German-American entrepreneur

Henry Troemner (1809–1873) was a German-American entrepreneur. He started the Henry Troemner Company, known today as Troemner Inc. The company produced balances and scales.

Born c. 1809 in Elnhausen, Marburg, Hesse, Germany, Troemner immigrated to the United States in 1832 and settled initially in New York City, then, by 1838, Philadelphia, PA. Trained as a locksmith, he learned the balance trade in Philadelphia. He began making scales and weights in a partnership in 1840, and then established his own company in 1844. He was commissioned by the United States Mint in Philadelphia to make their balances, which he did so well that he was invited to make the bullion balances for the Department of Treasury. He later made scales for the Mexican Mint, Assay Office in New York, and the San Francisco Mint.

According to Ernest Child, Troemner was probably the first American manufacturer to follow the French mathematician Gilles Personne de Roberval's balance design. This is distinguished by the load being superimposed on the beam, rather than suspended from the beam, and allowed faster weighings.
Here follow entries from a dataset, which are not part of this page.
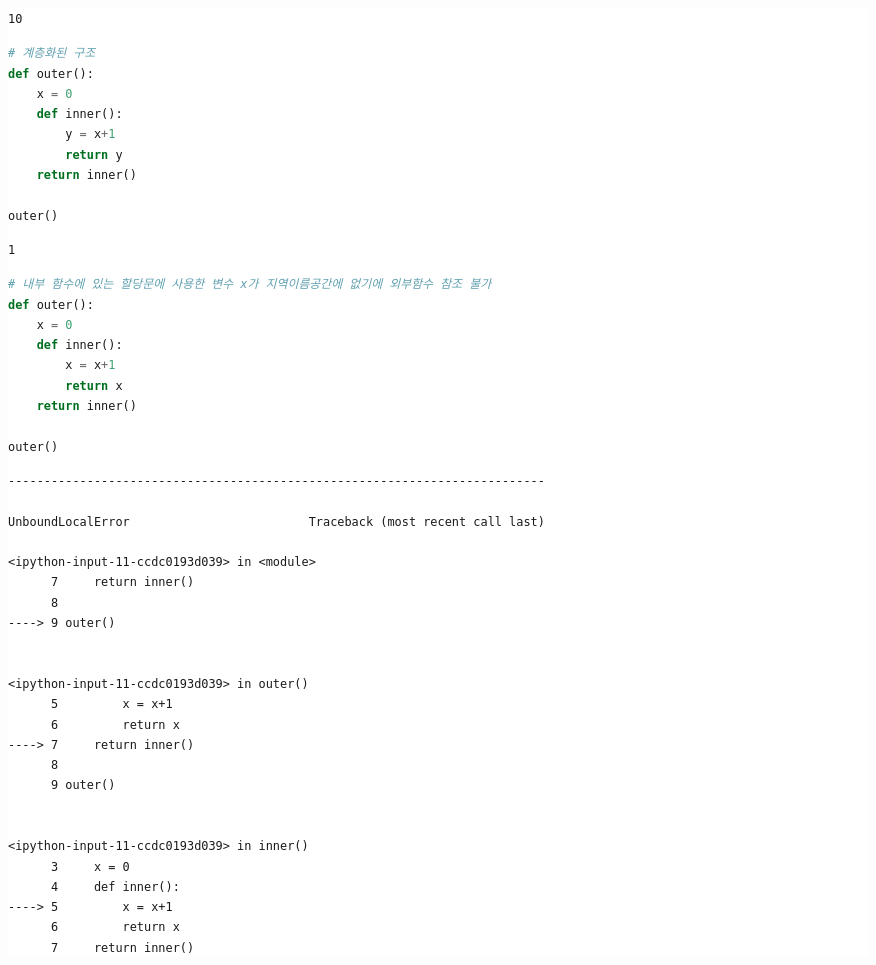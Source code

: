 


    10




```python
# 계층화된 구조
def outer():
    x = 0
    def inner():
        y = x+1
        return y
    return inner()

outer()
```




    1




```python
# 내부 함수에 있는 할당문에 사용한 변수 x가 지역이름공간에 없기에 외부함수 참조 불가
def outer():
    x = 0
    def inner():
        x = x+1
        return x
    return inner()

outer()
```


    ---------------------------------------------------------------------------

    UnboundLocalError                         Traceback (most recent call last)

    <ipython-input-11-ccdc0193d039> in <module>
          7     return inner()
          8 
    ----> 9 outer()
    

    <ipython-input-11-ccdc0193d039> in outer()
          5         x = x+1
          6         return x
    ----> 7     return inner()
          8 
          9 outer()
    

    <ipython-input-11-ccdc0193d039> in inner()
          3     x = 0
          4     def inner():
    ----> 5         x = x+1
          6         return x
          7     return inner()
    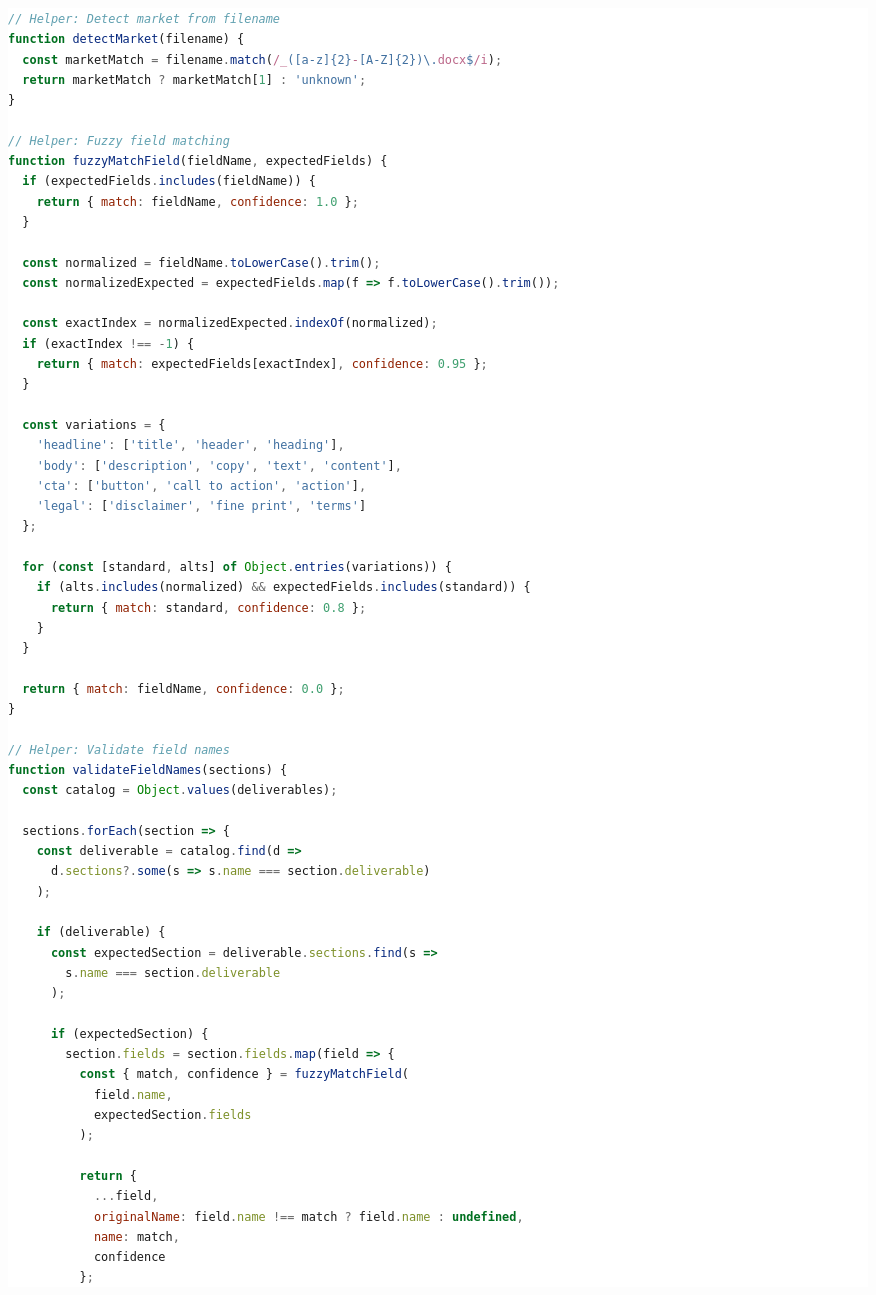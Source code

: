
 ```javascript
// Helper: Detect market from filename
function detectMarket(filename) {
  const marketMatch = filename.match(/_([a-z]{2}-[A-Z]{2})\.docx$/i);
  return marketMatch ? marketMatch[1] : 'unknown';
}

// Helper: Fuzzy field matching
function fuzzyMatchField(fieldName, expectedFields) {
  if (expectedFields.includes(fieldName)) {
    return { match: fieldName, confidence: 1.0 };
  }
  
  const normalized = fieldName.toLowerCase().trim();
  const normalizedExpected = expectedFields.map(f => f.toLowerCase().trim());
  
  const exactIndex = normalizedExpected.indexOf(normalized);
  if (exactIndex !== -1) {
    return { match: expectedFields[exactIndex], confidence: 0.95 };
  }
  
  const variations = {
    'headline': ['title', 'header', 'heading'],
    'body': ['description', 'copy', 'text', 'content'],
    'cta': ['button', 'call to action', 'action'],
    'legal': ['disclaimer', 'fine print', 'terms']
  };
  
  for (const [standard, alts] of Object.entries(variations)) {
    if (alts.includes(normalized) && expectedFields.includes(standard)) {
      return { match: standard, confidence: 0.8 };
    }
  }
  
  return { match: fieldName, confidence: 0.0 };
}

// Helper: Validate field names
function validateFieldNames(sections) {
  const catalog = Object.values(deliverables);
  
  sections.forEach(section => {
    const deliverable = catalog.find(d => 
      d.sections?.some(s => s.name === section.deliverable)
    );
    
    if (deliverable) {
      const expectedSection = deliverable.sections.find(s => 
        s.name === section.deliverable
      );
      
      if (expectedSection) {
        section.fields = section.fields.map(field => {
          const { match, confidence } = fuzzyMatchField(
            field.name, 
            expectedSection.fields
          );
          
          return {
            ...field,
            originalName: field.name !== match ? field.name : undefined,
            name: match,
            confidence
          };
```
Henry was married c. 1838 in Philadelphia, PA to Catherine Fredericka Ritter (b. 1819 in Wuerttemburg, Germany, d. 14 October 1897 in Philadelphia, PA). They had 13 children: William Henry (1839-1864), John Louis Sr. (1841-1907), Frederick Washington (1843-1902), Emma Augusta (1846-1927), Carl Herman (1848-1850), Charles Edward (1850-1920), Ernest Franklin (1852-1852), Maria Ellen (1853-1853), Maria Ellen (1854-1854), Franklin Henry (1856-1892), August C. (1857-1935), Lydia Matilda (1859-1917), and Robert Wallace (1860-1877). Sons John Louis, Frederick Washington, and Charles Edward continued to head the business in the 20th century.

After his death in 1873 his wife Catherine inherited the business, which was kept in the family until incorporating in 1955. The Troemner company moved from Philadelphia, PA to Thorofare, NJ in 1999 and was acquired by Mettler Toledo in 2016.